De arbeidsmarkt is geen homogeen geheel maar bestaat uit verschillende segmenten. Dit verschijnsel wordt aangeduid met de term ‘segregatie’. Zo is er bijvoorbeeld het segment van de slecht betaalde, onzekere jobs tegenover de goed betaalde jobs met veel werkzekerheid. Of het segment van de jobs waarin we veel allochtonen terugvinden, tegenover de ‘blanke’ jobs.

Op dezelfde manier bestaat er ook segregatie naar geslacht:

op de arbeidsmarkt zijn vrouwen niet in alle beroepen en op alle functieniveaus even goed vertegenwoordigd.
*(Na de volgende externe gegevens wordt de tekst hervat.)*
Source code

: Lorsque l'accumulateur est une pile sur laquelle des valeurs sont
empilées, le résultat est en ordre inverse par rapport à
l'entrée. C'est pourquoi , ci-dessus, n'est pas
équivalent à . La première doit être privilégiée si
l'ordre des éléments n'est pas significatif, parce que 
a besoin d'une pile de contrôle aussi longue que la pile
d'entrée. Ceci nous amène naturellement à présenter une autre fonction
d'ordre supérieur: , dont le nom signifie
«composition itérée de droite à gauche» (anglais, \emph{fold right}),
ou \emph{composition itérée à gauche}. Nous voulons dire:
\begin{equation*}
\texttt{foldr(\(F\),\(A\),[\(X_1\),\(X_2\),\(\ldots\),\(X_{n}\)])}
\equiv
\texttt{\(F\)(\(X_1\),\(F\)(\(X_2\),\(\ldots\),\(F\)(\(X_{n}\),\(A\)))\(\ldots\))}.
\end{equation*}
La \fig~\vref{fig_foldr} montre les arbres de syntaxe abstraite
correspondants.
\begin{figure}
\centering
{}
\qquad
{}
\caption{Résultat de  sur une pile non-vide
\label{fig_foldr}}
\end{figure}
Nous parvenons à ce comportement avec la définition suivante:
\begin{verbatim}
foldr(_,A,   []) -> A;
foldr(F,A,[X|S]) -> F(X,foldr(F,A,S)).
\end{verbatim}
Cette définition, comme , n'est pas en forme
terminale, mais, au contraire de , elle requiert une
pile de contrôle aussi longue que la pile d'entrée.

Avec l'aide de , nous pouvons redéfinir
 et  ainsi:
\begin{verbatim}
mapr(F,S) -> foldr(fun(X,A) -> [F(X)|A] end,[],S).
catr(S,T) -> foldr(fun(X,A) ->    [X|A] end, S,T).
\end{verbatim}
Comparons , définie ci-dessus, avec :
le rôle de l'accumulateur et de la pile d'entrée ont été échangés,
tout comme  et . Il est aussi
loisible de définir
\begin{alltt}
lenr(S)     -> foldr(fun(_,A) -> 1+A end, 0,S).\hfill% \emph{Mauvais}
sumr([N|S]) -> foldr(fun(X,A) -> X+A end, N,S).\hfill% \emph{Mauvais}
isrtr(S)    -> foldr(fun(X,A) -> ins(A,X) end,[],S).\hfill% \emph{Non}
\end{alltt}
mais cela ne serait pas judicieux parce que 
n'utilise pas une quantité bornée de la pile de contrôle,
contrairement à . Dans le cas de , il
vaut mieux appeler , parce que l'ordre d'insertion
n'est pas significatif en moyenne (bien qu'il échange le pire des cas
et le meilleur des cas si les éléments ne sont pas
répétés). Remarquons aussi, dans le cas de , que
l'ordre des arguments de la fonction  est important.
De term ‘horizontale segregatie’ duidt op het feit dat vrouwen en mannen vaak in verschillende beroepen en sectoren werken, zodat men kan spreken van een ‘typisch mannenberoep’ en een

‘typisch vrouwenberoep’, of ook een ‘typisch mannelijke sector’

en een ‘typisch vrouwelijke sector’. ‘Vrouwenberoepen’ zijn daarenboven vaak geconcentreerd in ‘vrouwelijke sectoren’ en omgekeerd voor de mannen.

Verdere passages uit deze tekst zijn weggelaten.